Rand’s The Fountainhead: The “Problem” of the Female Protagonist
Ayn Rand’s 1943 novel The Fountainhead is a narrative about a young architect named Roark who faces societal opposition to his innovational, or non-traditional, approach to architectural design. The novel depicts Roark’s journey from design school to the establishment of his career, revealing a struggle between his radical architectural ideals and a society deeply invested in both classical architecture and intolerance of Individualism. The theory of Individualism places value upon the individual, as opposed to the communal society or the “masses”. In the novel, the masses value conventional modes of art, such as classical Greek and Latin architectural forms; as Roark’s architectural ideals contrast sharply with those of society, he is at odds with the architects and artistic critics of his time. One critic of his architectural design in the narrative is Dominique, the female protagonist and his love interest in the novel. The characterization and ideals of Dominique exhibited in The Fountainhead reveals that she obscures the fact that her ideals align with those demonstrated by Roark.
Several analytical approaches to the novel examine the conflicted ideals of Dominique within the narrative. One critical approach interprets Dominique’s sarcastic demeanor in the novel as her attempt to underscore the insignificance of the people she chooses to ridicule. Her purpose in ridiculing Roark, among others, is to try to weaken his dedication and resolve of his ideals—both his architectural ideals and his life ideals. It is these same beliefs that Dominique holds secretly. She is at odds with Roark when she attempts to “save” him from inevitable disappointment; she attempts to break down and weaken his devotion to the ideals she believes cannot be realized—because (she believes) the world does not support the successes of humankind. She tries to save him from the disappointment by hastening his failure and thus save him from the prolonged pain of failure she assumes he will experience. Her prediction that his ideals will not be realized because the world is not naturally conducive to his success is called the “malevolent universe premise”. The integration of this premise, exhibited by Dominique’s actions and demeanor, is another critical approach to the novel. I would like to use these two critics to explore the confliction between Dominique and Roark.

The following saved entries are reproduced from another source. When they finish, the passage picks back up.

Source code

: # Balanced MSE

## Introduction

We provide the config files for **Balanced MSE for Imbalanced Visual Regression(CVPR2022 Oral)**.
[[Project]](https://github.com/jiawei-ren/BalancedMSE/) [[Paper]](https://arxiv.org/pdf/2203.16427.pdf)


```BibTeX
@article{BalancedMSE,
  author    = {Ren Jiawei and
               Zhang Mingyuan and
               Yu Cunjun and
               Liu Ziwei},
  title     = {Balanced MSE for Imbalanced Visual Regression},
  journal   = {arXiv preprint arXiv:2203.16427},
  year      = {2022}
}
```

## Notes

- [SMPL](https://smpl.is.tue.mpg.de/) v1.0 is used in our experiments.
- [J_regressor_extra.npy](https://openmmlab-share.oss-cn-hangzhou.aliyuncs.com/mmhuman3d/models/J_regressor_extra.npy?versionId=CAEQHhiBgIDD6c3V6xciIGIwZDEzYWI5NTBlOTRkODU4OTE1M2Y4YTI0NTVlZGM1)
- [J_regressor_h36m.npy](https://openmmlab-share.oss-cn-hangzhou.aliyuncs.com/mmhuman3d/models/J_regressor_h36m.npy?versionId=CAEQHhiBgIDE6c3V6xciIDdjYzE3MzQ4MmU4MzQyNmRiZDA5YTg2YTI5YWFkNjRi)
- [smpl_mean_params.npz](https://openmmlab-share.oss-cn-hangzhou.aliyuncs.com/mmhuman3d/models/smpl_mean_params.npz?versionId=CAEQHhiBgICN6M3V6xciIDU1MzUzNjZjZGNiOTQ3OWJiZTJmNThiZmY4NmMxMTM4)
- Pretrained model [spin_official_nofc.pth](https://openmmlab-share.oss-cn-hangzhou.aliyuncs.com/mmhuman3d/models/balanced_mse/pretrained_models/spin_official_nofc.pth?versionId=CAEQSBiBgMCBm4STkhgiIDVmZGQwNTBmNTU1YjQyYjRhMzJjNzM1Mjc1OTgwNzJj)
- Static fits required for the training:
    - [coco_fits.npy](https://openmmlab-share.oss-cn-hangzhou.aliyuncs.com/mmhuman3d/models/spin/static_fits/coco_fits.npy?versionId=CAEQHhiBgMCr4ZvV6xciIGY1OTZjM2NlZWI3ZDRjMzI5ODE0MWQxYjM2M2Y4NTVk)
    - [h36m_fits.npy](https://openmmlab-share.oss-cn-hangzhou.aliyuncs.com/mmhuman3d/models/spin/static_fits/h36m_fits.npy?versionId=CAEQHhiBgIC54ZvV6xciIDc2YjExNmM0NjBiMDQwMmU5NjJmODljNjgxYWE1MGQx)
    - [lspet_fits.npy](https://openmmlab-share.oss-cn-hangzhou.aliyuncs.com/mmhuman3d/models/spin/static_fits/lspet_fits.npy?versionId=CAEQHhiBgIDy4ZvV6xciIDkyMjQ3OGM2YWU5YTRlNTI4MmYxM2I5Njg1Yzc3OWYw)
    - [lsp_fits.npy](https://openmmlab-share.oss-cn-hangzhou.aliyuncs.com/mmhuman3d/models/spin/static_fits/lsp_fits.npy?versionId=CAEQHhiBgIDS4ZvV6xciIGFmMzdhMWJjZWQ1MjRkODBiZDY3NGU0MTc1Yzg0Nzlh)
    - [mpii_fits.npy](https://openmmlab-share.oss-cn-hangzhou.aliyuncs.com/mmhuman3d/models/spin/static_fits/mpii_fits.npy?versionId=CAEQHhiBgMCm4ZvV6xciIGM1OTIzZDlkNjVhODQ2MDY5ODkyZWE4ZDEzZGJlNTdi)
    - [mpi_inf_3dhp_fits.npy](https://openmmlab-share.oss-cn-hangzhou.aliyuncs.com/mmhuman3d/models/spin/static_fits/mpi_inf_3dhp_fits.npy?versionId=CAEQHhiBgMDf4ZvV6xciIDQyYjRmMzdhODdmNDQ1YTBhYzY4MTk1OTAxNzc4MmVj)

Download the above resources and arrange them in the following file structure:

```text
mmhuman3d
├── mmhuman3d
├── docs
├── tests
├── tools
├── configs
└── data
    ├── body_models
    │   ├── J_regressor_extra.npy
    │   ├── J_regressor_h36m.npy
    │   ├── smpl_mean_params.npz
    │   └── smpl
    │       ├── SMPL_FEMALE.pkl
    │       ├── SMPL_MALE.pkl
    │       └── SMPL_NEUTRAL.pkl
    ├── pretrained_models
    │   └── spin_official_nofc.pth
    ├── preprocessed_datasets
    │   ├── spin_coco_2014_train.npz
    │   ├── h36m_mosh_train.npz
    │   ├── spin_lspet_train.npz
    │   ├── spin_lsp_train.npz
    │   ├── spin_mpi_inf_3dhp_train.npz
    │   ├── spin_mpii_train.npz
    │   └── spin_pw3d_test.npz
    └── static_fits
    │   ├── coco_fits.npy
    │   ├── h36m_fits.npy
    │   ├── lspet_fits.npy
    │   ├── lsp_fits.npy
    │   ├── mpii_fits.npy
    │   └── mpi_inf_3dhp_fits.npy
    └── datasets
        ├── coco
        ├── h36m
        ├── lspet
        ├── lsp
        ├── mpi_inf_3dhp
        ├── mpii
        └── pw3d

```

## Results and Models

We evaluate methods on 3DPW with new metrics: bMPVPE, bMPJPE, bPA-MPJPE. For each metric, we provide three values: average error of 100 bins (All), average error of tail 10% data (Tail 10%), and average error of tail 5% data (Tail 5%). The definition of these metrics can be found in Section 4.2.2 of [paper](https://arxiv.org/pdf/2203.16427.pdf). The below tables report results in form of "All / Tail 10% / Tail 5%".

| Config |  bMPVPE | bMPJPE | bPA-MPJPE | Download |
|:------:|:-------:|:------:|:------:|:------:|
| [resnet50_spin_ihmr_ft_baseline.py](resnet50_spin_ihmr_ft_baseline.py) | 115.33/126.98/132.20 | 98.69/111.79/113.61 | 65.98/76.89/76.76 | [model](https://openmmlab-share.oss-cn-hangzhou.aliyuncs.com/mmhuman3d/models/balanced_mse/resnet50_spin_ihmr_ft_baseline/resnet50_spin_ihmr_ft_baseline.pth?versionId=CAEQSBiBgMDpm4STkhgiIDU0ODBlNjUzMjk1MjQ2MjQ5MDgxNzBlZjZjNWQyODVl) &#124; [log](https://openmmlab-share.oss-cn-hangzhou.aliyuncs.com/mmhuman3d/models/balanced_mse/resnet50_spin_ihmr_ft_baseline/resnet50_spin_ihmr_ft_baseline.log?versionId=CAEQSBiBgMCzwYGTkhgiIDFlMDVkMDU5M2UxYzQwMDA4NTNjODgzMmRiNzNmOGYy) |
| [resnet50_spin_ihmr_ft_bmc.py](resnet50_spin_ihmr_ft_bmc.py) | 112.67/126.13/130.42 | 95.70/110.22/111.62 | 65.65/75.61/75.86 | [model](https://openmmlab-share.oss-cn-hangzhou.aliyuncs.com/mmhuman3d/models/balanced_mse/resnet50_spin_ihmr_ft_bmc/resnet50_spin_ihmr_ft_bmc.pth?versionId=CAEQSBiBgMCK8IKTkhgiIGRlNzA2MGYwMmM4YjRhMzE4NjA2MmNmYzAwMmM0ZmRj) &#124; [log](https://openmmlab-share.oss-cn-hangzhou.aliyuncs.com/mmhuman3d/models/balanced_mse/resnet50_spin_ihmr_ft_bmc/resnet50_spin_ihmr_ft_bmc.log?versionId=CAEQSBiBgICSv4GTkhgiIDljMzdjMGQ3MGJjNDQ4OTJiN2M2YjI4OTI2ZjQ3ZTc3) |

I will use both of these critics’ arguments to support one another, and present a reading of the novel that reveals Dominique’s true ideals and character despite the external exhibition of frustration with her ideals. From the critical approaches described previously, I would like to use the approach that suggests that the sarcasm exhibited by Dominique is evidence of her confliction with Roark; it would support the second critics’ claim that Dominique is indeed at odds with Roark in the novel, and that she is combating her own confliction of ideals by targeting Roark with her sarcasm. I would like to then examine the ideals exhibited by Roark in order to derive the ideals that Dominique is not demonstrating her own belief in; by understanding Roark better, I can better understand the ideals that Dominique herself values. The confliction between Roark and Dominique, and her struggle with his ideals is the plot construction that creates a “problem” that the female protagonist must solve in order to achieve self-discovery of her own ideals. When Dominique realizes that Roark is not going to “fail”, she embraces her own repressed ideals that mirror those of Roark. In the end, she realizes her ideals are the same as those held by Roark, and the discovery is the solution to the “problem” the plot creates for her.